The Chinese Economy
A significant portion of the Chinese economy is still government-controlled, although the number of government programs has declined significantly. Universal health care, for example, is being discontinued. China's foreign policy continues to be pro-socialist, but it has essentially become a free-market economy. In essence, China no longer remains a “pure socialist economy."
Interestingly, the privately owned firms reportedly generate a substantial portion of GDP for China (figures vary from 33% to 70%, as reported by various news sources). After the U.S., China is the second-largest economy in the world, and the number-one largest manufacturing economy.
How has China managed to grow its economic influence?
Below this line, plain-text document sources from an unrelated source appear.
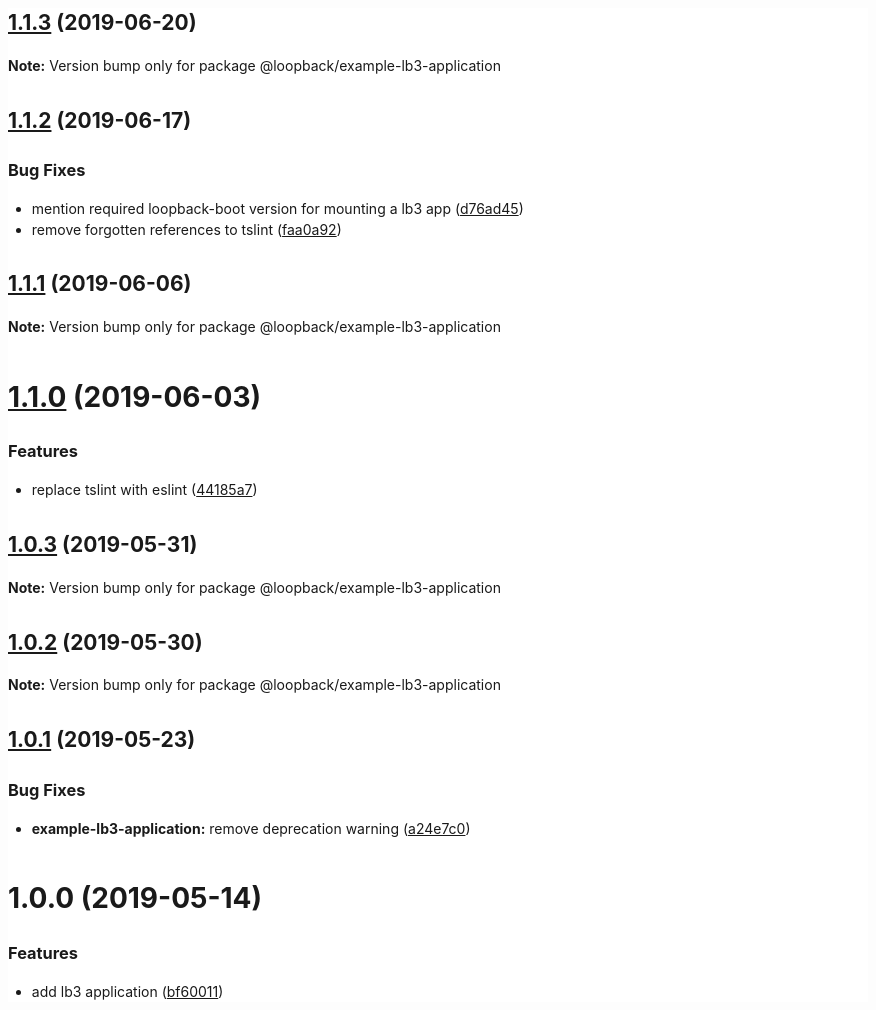 ## [1.1.3](https://github.com/loopbackio/loopback-next/compare/@loopback/example-lb3-application@1.1.2...@loopback/example-lb3-application@1.1.3) (2019-06-20)

**Note:** Version bump only for package @loopback/example-lb3-application

## [1.1.2](https://github.com/loopbackio/loopback-next/compare/@loopback/example-lb3-application@1.1.1...@loopback/example-lb3-application@1.1.2) (2019-06-17)

### Bug Fixes

- mention required loopback-boot version for mounting a lb3 app ([d76ad45](https://github.com/loopbackio/loopback-next/commit/d76ad45))
- remove forgotten references to tslint ([faa0a92](https://github.com/loopbackio/loopback-next/commit/faa0a92))

## [1.1.1](https://github.com/loopbackio/loopback-next/compare/@loopback/example-lb3-application@1.1.0...@loopback/example-lb3-application@1.1.1) (2019-06-06)

**Note:** Version bump only for package @loopback/example-lb3-application

# [1.1.0](https://github.com/loopbackio/loopback-next/compare/@loopback/example-lb3-application@1.0.3...@loopback/example-lb3-application@1.1.0) (2019-06-03)

### Features

- replace tslint with eslint ([44185a7](https://github.com/loopbackio/loopback-next/commit/44185a7))

## [1.0.3](https://github.com/loopbackio/loopback-next/compare/@loopback/example-lb3-application@1.0.2...@loopback/example-lb3-application@1.0.3) (2019-05-31)

**Note:** Version bump only for package @loopback/example-lb3-application

## [1.0.2](https://github.com/loopbackio/loopback-next/compare/@loopback/example-lb3-application@1.0.1...@loopback/example-lb3-application@1.0.2) (2019-05-30)

**Note:** Version bump only for package @loopback/example-lb3-application

## [1.0.1](https://github.com/loopbackio/loopback-next/compare/@loopback/example-lb3-application@1.0.0...@loopback/example-lb3-application@1.0.1) (2019-05-23)

### Bug Fixes

- **example-lb3-application:** remove deprecation warning ([a24e7c0](https://github.com/loopbackio/loopback-next/commit/a24e7c0))

# 1.0.0 (2019-05-14)

### Features

- add lb3 application ([bf60011](https://github.com/loopbackio/loopback-next/commit/bf60011))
Effectively, China pulled this off by transitioning from a “socialist economy” to a “socialist market economy.” The communist regime in China quickly realized that it would be to its disadvantage to keep China's economy secluded from the rest of the world. It has been able to successfully strike a balance between the “collective” and “capitalist” approach. Policies allow entrepreneurs and investors to take profits, but within the controls of the state. Around 2004, the government began to allow a person’s right to private property. Establishing a special economic zone and opening up to international trade have allowed the country to embark on fast-paced economic growth – all courtesy to the right changes to the socialist policies at the required time.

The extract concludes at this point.